Segment Start: Exercise materials
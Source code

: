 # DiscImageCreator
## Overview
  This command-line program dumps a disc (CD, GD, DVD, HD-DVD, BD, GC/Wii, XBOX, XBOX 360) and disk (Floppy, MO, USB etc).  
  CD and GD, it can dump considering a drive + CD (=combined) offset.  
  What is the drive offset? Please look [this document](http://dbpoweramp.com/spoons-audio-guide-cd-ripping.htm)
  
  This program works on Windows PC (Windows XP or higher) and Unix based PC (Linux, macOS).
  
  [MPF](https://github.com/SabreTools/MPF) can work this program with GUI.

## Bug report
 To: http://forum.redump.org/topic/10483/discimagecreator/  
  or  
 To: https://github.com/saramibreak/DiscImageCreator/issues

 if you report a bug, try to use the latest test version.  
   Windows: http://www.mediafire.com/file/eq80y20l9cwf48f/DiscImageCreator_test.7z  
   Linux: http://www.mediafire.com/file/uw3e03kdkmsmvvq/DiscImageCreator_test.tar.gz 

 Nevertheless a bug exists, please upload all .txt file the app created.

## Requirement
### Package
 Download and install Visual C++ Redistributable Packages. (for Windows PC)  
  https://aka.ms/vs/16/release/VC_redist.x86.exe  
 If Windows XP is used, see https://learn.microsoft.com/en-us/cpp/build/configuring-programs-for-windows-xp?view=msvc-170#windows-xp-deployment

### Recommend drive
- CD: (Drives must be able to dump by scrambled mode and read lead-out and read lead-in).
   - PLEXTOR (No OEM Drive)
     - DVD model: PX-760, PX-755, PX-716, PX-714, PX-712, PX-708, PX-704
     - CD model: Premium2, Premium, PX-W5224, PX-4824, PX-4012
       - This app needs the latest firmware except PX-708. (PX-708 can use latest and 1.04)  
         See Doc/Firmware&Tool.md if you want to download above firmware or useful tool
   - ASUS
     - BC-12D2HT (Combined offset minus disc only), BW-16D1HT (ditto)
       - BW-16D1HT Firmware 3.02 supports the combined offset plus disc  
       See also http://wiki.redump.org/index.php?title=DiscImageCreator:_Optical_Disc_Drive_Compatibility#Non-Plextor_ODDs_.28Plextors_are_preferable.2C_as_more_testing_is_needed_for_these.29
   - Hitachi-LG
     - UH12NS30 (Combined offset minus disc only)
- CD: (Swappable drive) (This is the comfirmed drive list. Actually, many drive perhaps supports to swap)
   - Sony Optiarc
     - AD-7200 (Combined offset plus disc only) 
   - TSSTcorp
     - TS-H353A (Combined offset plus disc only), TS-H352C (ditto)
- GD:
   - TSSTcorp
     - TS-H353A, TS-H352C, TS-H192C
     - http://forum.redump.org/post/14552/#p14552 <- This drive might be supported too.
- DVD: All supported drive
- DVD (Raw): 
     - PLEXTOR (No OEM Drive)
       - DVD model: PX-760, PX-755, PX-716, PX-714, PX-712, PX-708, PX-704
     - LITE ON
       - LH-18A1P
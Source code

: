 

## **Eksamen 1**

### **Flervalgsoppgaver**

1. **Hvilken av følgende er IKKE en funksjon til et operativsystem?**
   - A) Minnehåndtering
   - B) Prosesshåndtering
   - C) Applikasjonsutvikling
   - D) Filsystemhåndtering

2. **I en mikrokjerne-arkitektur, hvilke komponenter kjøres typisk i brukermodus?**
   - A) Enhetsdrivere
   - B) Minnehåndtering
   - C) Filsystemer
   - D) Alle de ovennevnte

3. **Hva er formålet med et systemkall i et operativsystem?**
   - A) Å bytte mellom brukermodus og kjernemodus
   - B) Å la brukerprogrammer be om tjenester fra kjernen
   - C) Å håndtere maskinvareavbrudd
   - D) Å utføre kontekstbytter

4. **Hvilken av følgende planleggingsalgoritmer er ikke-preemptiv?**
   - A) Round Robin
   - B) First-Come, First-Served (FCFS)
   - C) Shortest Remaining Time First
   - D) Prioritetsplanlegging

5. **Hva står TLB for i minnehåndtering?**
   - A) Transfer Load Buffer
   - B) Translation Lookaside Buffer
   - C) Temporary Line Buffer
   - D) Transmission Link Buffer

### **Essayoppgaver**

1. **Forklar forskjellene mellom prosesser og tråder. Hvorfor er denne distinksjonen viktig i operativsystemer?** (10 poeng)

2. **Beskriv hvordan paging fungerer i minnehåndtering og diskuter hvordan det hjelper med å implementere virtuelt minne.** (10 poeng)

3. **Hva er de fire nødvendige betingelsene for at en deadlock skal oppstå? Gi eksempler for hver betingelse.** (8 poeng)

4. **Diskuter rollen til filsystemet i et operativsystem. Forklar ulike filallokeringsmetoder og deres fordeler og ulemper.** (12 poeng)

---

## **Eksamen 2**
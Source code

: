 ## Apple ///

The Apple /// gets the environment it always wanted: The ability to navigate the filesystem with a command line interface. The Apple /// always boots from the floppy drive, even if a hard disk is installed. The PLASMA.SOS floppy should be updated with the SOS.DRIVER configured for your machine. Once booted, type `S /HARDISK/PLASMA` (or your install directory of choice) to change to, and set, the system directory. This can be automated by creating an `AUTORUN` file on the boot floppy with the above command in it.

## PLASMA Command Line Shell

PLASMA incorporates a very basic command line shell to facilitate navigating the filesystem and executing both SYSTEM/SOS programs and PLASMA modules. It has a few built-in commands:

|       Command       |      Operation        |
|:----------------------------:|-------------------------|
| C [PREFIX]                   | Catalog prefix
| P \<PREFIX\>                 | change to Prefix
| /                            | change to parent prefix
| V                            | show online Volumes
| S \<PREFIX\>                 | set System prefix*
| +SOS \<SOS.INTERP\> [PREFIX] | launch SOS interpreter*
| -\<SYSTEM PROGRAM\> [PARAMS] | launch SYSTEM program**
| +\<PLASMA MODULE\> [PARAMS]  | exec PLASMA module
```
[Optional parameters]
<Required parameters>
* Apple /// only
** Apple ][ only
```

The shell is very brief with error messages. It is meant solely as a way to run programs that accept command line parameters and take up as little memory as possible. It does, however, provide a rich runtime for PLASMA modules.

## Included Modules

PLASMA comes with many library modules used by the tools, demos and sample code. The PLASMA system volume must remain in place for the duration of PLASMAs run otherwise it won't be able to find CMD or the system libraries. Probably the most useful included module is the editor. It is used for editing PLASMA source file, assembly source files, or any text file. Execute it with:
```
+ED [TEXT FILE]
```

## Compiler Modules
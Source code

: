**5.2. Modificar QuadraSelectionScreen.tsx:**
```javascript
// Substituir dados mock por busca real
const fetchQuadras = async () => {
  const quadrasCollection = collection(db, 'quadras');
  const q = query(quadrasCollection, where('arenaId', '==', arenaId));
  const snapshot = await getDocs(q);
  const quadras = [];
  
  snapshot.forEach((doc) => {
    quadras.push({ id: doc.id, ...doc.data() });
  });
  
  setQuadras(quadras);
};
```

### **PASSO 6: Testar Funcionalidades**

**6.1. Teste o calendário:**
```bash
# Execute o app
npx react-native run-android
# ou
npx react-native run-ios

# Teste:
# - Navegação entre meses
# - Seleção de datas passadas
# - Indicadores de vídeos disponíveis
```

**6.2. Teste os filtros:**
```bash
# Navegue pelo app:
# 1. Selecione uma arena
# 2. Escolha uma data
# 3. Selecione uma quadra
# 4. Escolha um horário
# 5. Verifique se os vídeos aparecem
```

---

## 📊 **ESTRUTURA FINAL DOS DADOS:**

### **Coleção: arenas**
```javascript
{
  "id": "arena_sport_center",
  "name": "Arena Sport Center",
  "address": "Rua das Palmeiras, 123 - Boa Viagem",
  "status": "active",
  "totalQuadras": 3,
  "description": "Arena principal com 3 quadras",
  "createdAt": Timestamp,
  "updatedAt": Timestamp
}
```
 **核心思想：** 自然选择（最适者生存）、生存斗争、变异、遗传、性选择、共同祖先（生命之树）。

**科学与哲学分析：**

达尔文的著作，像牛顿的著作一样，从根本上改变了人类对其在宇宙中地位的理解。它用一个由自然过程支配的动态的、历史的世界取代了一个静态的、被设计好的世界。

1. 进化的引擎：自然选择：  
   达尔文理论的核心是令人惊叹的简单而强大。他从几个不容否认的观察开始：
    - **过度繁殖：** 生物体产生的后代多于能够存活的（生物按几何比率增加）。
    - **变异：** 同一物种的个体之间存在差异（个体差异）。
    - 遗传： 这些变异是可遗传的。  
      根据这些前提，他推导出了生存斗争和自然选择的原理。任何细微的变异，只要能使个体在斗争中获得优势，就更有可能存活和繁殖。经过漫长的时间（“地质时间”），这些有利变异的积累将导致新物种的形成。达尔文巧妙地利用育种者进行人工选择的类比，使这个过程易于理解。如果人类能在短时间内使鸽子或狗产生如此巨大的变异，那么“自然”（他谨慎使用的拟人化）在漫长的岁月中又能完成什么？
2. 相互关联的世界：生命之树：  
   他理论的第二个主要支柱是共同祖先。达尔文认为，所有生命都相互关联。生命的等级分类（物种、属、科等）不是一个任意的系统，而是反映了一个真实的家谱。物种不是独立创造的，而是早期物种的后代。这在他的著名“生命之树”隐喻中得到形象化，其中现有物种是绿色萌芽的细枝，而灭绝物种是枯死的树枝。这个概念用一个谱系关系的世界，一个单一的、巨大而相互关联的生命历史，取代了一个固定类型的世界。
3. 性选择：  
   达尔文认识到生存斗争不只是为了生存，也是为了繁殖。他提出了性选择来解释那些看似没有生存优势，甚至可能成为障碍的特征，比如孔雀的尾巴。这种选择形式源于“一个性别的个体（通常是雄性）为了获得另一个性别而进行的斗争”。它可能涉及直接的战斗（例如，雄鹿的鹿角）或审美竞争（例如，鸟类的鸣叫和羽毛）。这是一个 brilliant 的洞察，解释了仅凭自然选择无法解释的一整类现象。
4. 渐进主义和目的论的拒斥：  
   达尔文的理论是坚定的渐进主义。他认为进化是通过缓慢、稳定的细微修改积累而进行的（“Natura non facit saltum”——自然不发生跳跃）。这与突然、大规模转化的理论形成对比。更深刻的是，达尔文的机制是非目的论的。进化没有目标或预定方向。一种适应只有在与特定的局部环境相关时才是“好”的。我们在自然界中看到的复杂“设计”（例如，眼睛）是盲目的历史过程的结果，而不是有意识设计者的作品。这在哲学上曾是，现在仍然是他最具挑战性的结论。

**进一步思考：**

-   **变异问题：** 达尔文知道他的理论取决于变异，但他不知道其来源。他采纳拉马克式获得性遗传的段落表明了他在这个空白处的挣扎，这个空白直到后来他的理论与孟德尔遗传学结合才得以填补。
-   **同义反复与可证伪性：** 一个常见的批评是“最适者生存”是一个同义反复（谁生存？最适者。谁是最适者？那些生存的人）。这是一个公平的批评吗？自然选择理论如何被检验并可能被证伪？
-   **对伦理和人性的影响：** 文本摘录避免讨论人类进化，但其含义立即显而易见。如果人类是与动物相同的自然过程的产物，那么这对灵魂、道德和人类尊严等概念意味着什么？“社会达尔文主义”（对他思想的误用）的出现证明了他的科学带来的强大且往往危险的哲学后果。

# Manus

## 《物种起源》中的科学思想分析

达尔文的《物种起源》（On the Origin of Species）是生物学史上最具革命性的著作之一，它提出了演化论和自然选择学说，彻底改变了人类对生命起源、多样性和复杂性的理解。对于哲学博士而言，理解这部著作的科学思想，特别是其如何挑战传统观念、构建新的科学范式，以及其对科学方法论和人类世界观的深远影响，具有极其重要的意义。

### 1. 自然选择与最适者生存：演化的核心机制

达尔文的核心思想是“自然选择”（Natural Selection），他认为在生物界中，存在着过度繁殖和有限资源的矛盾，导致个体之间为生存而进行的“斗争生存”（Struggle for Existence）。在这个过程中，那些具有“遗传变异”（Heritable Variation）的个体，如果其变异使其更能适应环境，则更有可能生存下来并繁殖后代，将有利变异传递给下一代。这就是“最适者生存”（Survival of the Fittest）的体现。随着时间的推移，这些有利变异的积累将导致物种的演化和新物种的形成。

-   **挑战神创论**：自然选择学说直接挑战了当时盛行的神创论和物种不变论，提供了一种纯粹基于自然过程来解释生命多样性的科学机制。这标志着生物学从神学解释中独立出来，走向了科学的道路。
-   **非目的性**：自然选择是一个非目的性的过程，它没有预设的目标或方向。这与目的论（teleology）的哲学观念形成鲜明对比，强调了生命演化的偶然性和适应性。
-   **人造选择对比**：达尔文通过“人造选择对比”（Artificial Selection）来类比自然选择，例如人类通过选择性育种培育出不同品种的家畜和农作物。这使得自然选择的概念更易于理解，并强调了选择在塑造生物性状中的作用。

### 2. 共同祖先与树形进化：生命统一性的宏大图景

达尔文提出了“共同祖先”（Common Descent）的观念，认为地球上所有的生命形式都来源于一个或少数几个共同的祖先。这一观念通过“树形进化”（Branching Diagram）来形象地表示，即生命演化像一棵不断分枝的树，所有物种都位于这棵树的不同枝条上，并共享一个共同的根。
Segment End: Exercise materials
_Exercise details_
Lines from the start of the material above through the line containing "- CD: (Swappable" are to be duplicated exactly, and only those.

_Result of the exercise_
Source code

: # DiscImageCreator
## Overview
  This command-line program dumps a disc (CD, GD, DVD, HD-DVD, BD, GC/Wii, XBOX, XBOX 360) and disk (Floppy, MO, USB etc).  
  CD and GD, it can dump considering a drive + CD (=combined) offset.  
  What is the drive offset? Please look [this document](http://dbpoweramp.com/spoons-audio-guide-cd-ripping.htm)
  
  This program works on Windows PC (Windows XP or higher) and Unix based PC (Linux, macOS).
  
  [MPF](https://github.com/SabreTools/MPF) can work this program with GUI.

## Bug report
 To: http://forum.redump.org/topic/10483/discimagecreator/  
  or  
 To: https://github.com/saramibreak/DiscImageCreator/issues

 if you report a bug, try to use the latest test version.  
   Windows: http://www.mediafire.com/file/eq80y20l9cwf48f/DiscImageCreator_test.7z  
   Linux: http://www.mediafire.com/file/uw3e03kdkmsmvvq/DiscImageCreator_test.tar.gz 

 Nevertheless a bug exists, please upload all .txt file the app created.

## Requirement
### Package
 Download and install Visual C++ Redistributable Packages. (for Windows PC)  
  https://aka.ms/vs/16/release/VC_redist.x86.exe  
 If Windows XP is used, see https://learn.microsoft.com/en-us/cpp/build/configuring-programs-for-windows-xp?view=msvc-170#windows-xp-deployment

### Recommend drive
- CD: (Drives must be able to dump by scrambled mode and read lead-out and read lead-in).
   - PLEXTOR (No OEM Drive)
     - DVD model: PX-760, PX-755, PX-716, PX-714, PX-712, PX-708, PX-704
     - CD model: Premium2, Premium, PX-W5224, PX-4824, PX-4012
       - This app needs the latest firmware except PX-708. (PX-708 can use latest and 1.04)  
         See Doc/Firmware&Tool.md if you want to download above firmware or useful tool
   - ASUS
     - BC-12D2HT (Combined offset minus disc only), BW-16D1HT (ditto)
       - BW-16D1HT Firmware 3.02 supports the combined offset plus disc  
       See also http://wiki.redump.org/index.php?title=DiscImageCreator:_Optical_Disc_Drive_Compatibility#Non-Plextor_ODDs_.28Plextors_are_preferable.2C_as_more_testing_is_needed_for_these.29
   - Hitachi-LG
     - UH12NS30 (Combined offset minus disc only)
- CD: (Swappable drive) (This is the comfirmed drive list. Actually, many drive perhaps supports to swap)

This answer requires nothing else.